Computer Vision Weekly Study Guide

See the Spring 2026 Academic Calendar for semester dates. Each week below lists the readings, lecture topics, and deliverables you should complete.

Week 1 — Introduction

Read TIF Chapter 1

The challenge of vision from Foundations of Computer Vision.

Review prerequisites

Python, linear algebra, probability theory, and camera fundamentals. See Prerequisites.

Review lecture: Introduction

Computer vision for agents with egomotion. Course roadmap and overview.

Watch videos

How We Understand Scenes — Human Perception and Imaging. Mathematical Prerequisites — Review the math foundations needed for the course.

Set up your development environment

Follow the Dev Environment guide to install Docker and configure your container.

Import the course repository

Import eng-ai-agents to your GitHub account and clone it locally.

Week 2 — Statistical Learning Theory

Read TIF Chapters 9 & 10

Introduction to learning and gradient-based learning algorithms from Foundations of Computer Vision.

Read BISHOP Chapters 4 & 5

Single-variable and multivariate models, regularization, Bayesian linear regression, and single-layer networks from Deep Learning: Foundations and Concepts.

Review lecture: Supervised Learning

Perception subsystem, reflexive agents, the learning problem. See The Learning Problem.

Review lecture: Linear Regression

Regression fundamentals and empirical risk minimization. See Linear Regression.

Review lecture: SGD Optimization

Stochastic gradient descent for minimizing the empirical risk. See SGD.

Read GERON Chapter 4 — SGD sections

Read the Gradient Descent, Batch Gradient Descent, Stochastic Gradient Descent, and Mini-Batch Gradient Descent sections from Chapter 4: Training Linear Models.

Run the GERON Chapter 4 notebook

Work through the Training Linear Models notebook.

Run the SGD notebook

Execute the SGD Sinusoidal Dataset notebook in your container.

Review lecture: Entropy

Information theory principles and cross-entropy. See Entropy.

Review lecture: Marginal Maximum Likelihood

Marginal likelihood and parameter estimation. See Marginal Maximum Likelihood.

Review lecture: Conditional Maximum Likelihood

Conditional likelihood for supervised learning. See Conditional Maximum Likelihood.

Review lecture: Classification Introduction

Classification fundamentals and decision boundaries. See Classification Introduction.

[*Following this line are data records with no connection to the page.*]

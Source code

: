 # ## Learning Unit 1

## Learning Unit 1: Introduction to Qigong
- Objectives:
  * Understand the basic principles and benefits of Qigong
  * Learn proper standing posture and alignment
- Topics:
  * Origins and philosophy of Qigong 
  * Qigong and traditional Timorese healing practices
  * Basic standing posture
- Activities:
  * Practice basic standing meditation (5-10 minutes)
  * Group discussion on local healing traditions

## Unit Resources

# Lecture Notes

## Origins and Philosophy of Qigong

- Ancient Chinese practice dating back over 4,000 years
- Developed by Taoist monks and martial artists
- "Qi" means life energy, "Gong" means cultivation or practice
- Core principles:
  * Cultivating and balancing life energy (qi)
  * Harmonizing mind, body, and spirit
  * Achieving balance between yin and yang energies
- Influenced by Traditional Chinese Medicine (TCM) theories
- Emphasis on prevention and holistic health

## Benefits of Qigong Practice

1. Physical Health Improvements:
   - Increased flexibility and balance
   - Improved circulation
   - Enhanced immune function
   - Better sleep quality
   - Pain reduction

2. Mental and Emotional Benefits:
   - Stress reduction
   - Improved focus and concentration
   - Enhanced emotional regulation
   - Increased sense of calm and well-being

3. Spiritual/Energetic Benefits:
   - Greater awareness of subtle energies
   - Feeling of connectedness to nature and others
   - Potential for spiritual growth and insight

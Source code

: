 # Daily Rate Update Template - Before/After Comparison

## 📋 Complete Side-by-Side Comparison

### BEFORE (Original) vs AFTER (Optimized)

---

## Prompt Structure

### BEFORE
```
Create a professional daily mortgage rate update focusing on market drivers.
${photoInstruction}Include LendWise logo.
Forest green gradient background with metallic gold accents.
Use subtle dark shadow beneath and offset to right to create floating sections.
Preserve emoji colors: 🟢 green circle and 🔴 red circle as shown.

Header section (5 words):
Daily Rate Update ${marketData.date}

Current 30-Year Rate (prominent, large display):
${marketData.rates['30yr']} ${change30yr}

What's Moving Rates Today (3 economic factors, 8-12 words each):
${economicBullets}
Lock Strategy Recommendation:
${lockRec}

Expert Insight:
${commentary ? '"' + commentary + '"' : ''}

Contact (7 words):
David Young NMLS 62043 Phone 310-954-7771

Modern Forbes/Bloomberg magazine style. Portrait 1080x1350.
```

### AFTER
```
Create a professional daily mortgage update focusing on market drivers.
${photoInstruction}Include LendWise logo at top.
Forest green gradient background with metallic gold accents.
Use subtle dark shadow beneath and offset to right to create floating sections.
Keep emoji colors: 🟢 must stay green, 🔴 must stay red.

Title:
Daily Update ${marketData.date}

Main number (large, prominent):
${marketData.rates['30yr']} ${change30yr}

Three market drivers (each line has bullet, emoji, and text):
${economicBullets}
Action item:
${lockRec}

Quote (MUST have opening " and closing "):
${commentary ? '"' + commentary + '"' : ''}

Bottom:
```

Review lecture: Logistic Regression

Binary classification with logistic regression. See Logistic Regression.

Watch videos

Coming soon — Statistical learning theory video lectures are in development.

Week 3 — Dense Neural Networks

Read TIF Chapters 12 & 13

Neural networks and neural networks as distribution transformers from Foundations of Computer Vision.

Read BISHOP Chapter 6

Cross entropy loss, training and regularization of dense layers from Deep Learning: Foundations and Concepts.

Review lecture: DNN Introduction

Forward pass and neural network architectures. See DNN Introduction.

Run the Fashion MNIST notebook

Execute the Fashion MNIST Case Study notebook in your container.

Run the GERON Chapter 9 notebook

Work through the Artificial Neural Networks notebook.

Submit Assignment 1

Complete and submit Assignment 1.

Watch videos

Coming soon — Dense neural networks video lectures are in development.

Week 4 — CNNs

Read TIF Chapter 24, BISHOP Chapter 10

Convolutional Neural Network architecture and applications from Foundations of Computer Vision and Deep Learning: Foundations and Concepts.

Review lecture: CNN Introduction

Convolution operations, pooling, and spatial feature hierarchies. See CNN Introduction.

Review lecture: CNN Layers, Architectures and ResNets

Layer types, architectural patterns, ResNet, and VGG. See CNN Layers, CNN Example Architectures, and Feature Extraction with ResNet.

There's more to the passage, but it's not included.